I guess Lego forgot to test the design using ALL kinds of batteries on the market......unless Duracell have changed their design recently ?

Also the fact on not using rechargeable's is true, they do work but operate time will be much less than on proper 1.5V cells. Basic at 1.2V you are already down to 80% of operating voltage and by the time you are down to less than 70%......it's slow going to a point of dead stop.

Just built mine works fine. Energizer batteries.

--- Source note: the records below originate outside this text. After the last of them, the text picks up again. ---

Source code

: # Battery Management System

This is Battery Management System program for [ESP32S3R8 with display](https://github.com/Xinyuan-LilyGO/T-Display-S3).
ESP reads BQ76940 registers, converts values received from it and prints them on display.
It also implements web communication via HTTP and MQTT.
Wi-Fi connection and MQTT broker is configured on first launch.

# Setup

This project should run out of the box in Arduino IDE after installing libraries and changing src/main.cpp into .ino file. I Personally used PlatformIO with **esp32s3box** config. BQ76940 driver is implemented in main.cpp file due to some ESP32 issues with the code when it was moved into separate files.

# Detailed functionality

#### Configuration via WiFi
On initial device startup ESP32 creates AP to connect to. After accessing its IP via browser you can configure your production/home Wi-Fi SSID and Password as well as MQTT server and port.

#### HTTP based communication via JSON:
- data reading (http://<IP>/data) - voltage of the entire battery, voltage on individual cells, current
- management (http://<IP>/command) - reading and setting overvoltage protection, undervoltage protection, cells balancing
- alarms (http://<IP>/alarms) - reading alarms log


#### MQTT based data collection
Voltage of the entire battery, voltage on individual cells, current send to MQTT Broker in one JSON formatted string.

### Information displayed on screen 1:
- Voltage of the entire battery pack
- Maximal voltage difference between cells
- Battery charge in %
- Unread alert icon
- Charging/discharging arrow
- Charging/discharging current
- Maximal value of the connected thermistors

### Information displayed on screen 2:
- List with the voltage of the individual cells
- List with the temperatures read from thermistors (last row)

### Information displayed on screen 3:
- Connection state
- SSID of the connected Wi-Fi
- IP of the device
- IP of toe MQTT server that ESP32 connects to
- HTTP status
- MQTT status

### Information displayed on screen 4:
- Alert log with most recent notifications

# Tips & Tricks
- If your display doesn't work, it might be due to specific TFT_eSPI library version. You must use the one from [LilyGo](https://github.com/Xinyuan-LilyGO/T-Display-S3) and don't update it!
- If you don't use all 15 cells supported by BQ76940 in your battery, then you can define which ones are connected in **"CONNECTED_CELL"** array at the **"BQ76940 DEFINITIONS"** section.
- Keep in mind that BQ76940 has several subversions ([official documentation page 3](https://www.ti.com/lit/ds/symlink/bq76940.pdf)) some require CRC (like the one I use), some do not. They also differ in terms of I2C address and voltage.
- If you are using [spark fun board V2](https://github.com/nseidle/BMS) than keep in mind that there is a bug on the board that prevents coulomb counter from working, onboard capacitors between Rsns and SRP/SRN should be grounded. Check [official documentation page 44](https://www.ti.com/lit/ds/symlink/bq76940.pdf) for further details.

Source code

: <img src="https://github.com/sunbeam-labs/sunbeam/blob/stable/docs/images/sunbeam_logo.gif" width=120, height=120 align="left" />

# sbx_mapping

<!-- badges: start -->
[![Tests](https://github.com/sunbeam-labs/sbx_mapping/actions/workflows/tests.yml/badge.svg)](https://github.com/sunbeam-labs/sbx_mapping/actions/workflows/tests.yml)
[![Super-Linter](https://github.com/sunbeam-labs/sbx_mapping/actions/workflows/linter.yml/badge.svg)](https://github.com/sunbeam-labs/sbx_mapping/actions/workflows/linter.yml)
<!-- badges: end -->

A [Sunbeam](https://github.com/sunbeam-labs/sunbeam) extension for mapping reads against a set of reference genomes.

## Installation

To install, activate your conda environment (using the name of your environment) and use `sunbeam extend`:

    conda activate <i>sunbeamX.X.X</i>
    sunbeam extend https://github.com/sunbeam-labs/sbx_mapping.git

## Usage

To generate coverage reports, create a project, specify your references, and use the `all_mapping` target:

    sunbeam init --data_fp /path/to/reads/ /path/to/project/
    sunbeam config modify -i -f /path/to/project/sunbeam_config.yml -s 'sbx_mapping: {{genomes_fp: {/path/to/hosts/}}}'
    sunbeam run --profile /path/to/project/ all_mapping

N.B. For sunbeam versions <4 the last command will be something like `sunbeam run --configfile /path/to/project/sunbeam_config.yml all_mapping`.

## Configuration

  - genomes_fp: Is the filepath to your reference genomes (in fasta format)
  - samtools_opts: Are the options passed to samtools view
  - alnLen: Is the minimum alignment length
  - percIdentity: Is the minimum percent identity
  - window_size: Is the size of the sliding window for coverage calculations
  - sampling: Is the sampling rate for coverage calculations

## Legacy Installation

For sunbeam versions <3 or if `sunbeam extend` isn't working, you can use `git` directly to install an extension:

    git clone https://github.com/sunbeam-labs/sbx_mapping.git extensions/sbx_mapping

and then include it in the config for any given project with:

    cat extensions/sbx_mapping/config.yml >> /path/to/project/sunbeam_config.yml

Lego now have a trouble shooting page for train users - see:-

http://service.lego....tery-box-issues

Quote:

The LEGO battery box works best with AAA batteries that provide 1.5 volts each. This is because the IR receiver and train motor require almost 9 volts (6x1.5V) in order to work properly. Rechargeable AAA batteries only provide 1.2 volts each, which is why we advise not to use them to power your train.

Unquote:

http://service.lego....052-city-trains

That is bull and NOT good for the enviroment, shame one you TLG :thumbdown:

PF works just fine on 7.2V. What is the voltage of the rechargeable batterybox again? :wink:

Problem is that not all batteries (yes, they're cells LT - but that is confusing people) conform to the AAA standard and TLG made the batteryboxes the way they did

It's not proper testing before product launch, something TLG normally is very good at but seems to cock up often when it comes to electrical parts

ETA : There are pdf's with dimensinal drawings at the bottom of this wiki page :

http://en.wikipedia.org/wiki/AAA_battery

I have loads of different AAAs (mainly NiMH) and they all worked when I used PF. I have some none rechargeable 9Vs that fits very badly inside the old 9V baettryboxes, so it's not a new problem

Edited by 1974

Rechargeables work for me when running the 60052 straight out of the box. Just make sure you get batteries whose positive tip fits through the plastic opening to the positive metal contacts. Or if you are not squirmish, you can try v6TransAM's suggestion of reaming the plastic openings larger.